The heat and our national worry about energy costs have put an interesting research topic on the front burner. It's an issue you may have wondered about: Why are cities getting hotter and what can we do about it?
There's no doubt about it, if you want to beat the heat, don't head toward the center of any big city.
University of Utah associate professor Eric Pardyjak said, "In Salt Lake City, the temperatures are definitely getting hotter in the urban environment."
He and assistant professor Steve Burian are studying what's become a hot issue in science: the so-called heat island effect. Cities absorb and re-radiate energy, so they're generally hotter than surrounding areas.
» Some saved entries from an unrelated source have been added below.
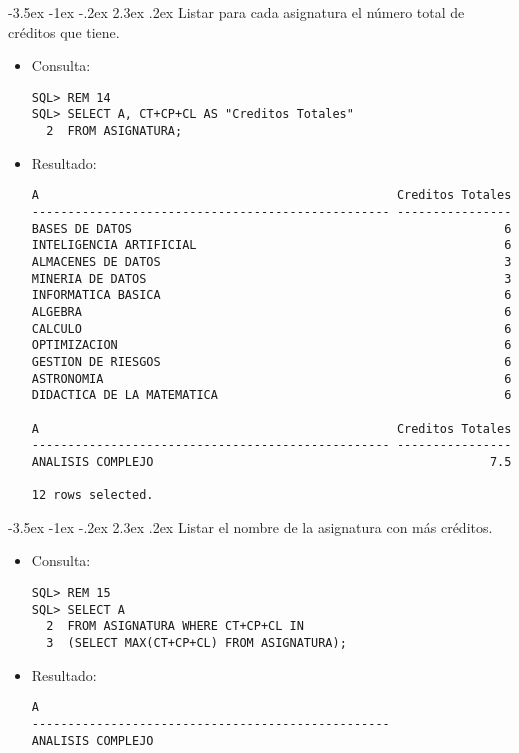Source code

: \documentclass[11pt]{report}
\makeatletter
\renewcommand\chapter{\@startsection{chapter}{0}{\z@}%
    {-3.5ex \@plus -1ex \@minus -.2ex}%
    {2.3ex \@plus.2ex}%
    {\normalfont\Large\bfseries}}
\makeatother
\begin{document}
\chapter{Listar para cada asignatura el número total de créditos que tiene.}
\begin{itemize}
  \item Consulta:
  \begin{verbatim}
SQL> REM 14
SQL> SELECT A, CT+CP+CL AS "Creditos Totales"
  2  FROM ASIGNATURA;
  \end{verbatim}
  \item{Resultado:}
  \begin{verbatim}
A                                                  Creditos Totales             
-------------------------------------------------- ----------------             
BASES DE DATOS                                                    6             
INTELIGENCIA ARTIFICIAL                                           6             
ALMACENES DE DATOS                                                3             
MINERIA DE DATOS                                                  3             
INFORMATICA BASICA                                                6             
ALGEBRA                                                           6             
CALCULO                                                           6             
OPTIMIZACION                                                      6             
GESTION DE RIESGOS                                                6             
ASTRONOMIA                                                        6             
DIDACTICA DE LA MATEMATICA                                        6             

A                                                  Creditos Totales             
-------------------------------------------------- ----------------             
ANALISIS COMPLEJO                                               7.5             

12 rows selected.                                                                             
  \end{verbatim}
\end{itemize}

\chapter{Listar el nombre de la asignatura con más créditos.}
\begin{itemize}
  \item Consulta:
  \begin{verbatim}
SQL> REM 15
SQL> SELECT A
  2  FROM ASIGNATURA WHERE CT+CP+CL IN
  3  (SELECT MAX(CT+CP+CL) FROM ASIGNATURA);
  \end{verbatim}
  \item{Resultado:}
  \begin{verbatim}
A                                                                               
--------------------------------------------------                              
ANALISIS COMPLEJO                                                                        
  \end{verbatim}
\end{itemize}
\end{document}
Burian said, "If you live in cities, you're going to expect some effect. I think the best we can do is work toward mitigating that effect to the greatest extent possible for the least cost."
A lot of it is just plain old common sense. For example, who do you think would be more comfortable, me or my photographer, Jay Dortzbach? What was I thinking, wearing a dark coat?
We frequently dress our buildings in the wrong colors, too, in shades of dark, absorbent colors like way too many parking lots.
"So a darker material is going to absorb more of the energy," Burian explained. "And so it's going to reflect at a slower rate, or not reflect but radiate at a rate that's going to raise the temperatures near that material."
Scientists recently realized an even bigger factor you've probably never heard of: the "sky view factor." How much sky do you see when you're sweltering in the heat?
Eric Pardyjak said, "In an urban area, where you have urban canyons and tall buildings with walls around you, there's less ability for your body to emit any heat into space because it's being blocked. The radiation is being blocked by the buildings and being trapped in the urban canopy."
Everybody agrees green is better. But which beats the heat better, traditional turf grass or water-wise xeriscaping?
Burian said, "I'm going to be focusing on trying to model what the effects of the different types of covers and configurations in the urban areas are on temperatures."
In an era of worry about energy costs, government money is beginning to flow toward research. Whether urban planners will ever use the science, well, that's another story.
University researchers won approval just last week for a National Science Foundation grant. They'll use video game technology in computers to see if they can design building configurations that will trap less heat.